INTERVIEW BY BRUNO BAYLEY, ILLUSTRATIONS BY LAURA PARK

A heart-shaped wreath is £40 from a florist in Bridgend, Wales; a crucifix can be up to £50 if you go for the three-foot-tall option. The tear shapes and traditional circular wreaths are all a bit cheaper—around £30—but that’s still quite a bit of money for a run-down South Wales town with the second-highest benefits-claimant rate in the country. It is, like most towns in the Valleys, overwhelmingly gray, often wet, and constantly struggling to keep its youth employed. The town never really managed to draw in industries to replace the coal mines that closed years ago.

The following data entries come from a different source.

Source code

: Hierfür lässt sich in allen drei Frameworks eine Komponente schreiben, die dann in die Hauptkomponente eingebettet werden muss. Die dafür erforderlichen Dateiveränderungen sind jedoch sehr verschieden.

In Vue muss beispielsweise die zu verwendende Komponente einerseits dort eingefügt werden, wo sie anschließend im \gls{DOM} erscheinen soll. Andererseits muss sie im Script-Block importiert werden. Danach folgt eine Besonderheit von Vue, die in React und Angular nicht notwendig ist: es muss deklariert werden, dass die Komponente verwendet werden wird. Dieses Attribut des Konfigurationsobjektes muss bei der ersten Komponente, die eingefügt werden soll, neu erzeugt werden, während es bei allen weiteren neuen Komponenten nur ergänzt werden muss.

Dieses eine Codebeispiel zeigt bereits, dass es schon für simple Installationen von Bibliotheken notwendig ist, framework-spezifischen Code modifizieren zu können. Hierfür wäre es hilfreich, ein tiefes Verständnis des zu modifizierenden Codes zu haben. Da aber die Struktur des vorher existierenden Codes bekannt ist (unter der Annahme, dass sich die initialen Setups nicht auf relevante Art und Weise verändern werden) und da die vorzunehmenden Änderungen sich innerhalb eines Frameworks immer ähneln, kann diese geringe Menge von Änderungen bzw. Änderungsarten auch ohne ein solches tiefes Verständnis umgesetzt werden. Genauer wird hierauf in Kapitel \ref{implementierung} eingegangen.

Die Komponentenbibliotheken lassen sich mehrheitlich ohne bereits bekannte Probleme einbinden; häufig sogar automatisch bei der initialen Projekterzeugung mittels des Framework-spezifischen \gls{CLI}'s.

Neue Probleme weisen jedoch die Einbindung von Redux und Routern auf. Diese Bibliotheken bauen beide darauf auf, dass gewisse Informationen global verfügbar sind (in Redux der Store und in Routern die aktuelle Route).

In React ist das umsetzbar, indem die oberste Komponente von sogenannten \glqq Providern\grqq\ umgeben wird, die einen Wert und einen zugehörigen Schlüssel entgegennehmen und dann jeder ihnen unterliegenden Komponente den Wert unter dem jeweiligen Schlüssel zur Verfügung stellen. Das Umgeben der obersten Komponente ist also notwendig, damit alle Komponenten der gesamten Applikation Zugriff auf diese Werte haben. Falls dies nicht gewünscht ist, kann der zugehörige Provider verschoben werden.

Bridgend rose to international fame in 2008 when a 17-year-old girl, Natasha Randall, was found hanged shortly after

the new year. The photogenic girl’s death grabbed the UK media’s attention long enough for them to realize that this case was in fact one of many in the foggy town. Natasha’s close friend Liam Clarke had killed himself a few weeks before her. In all, 23 young people had taken their own lives in the area over the course of a year and a half. Almost all had hanged themselves, some at home, others in parks or abandoned buildings.

We spoke to Darren Matthews, branch director of the Samaritans organization in Bridgend, about the rash of suicides in his town.

Vice: What the hell is going on out there?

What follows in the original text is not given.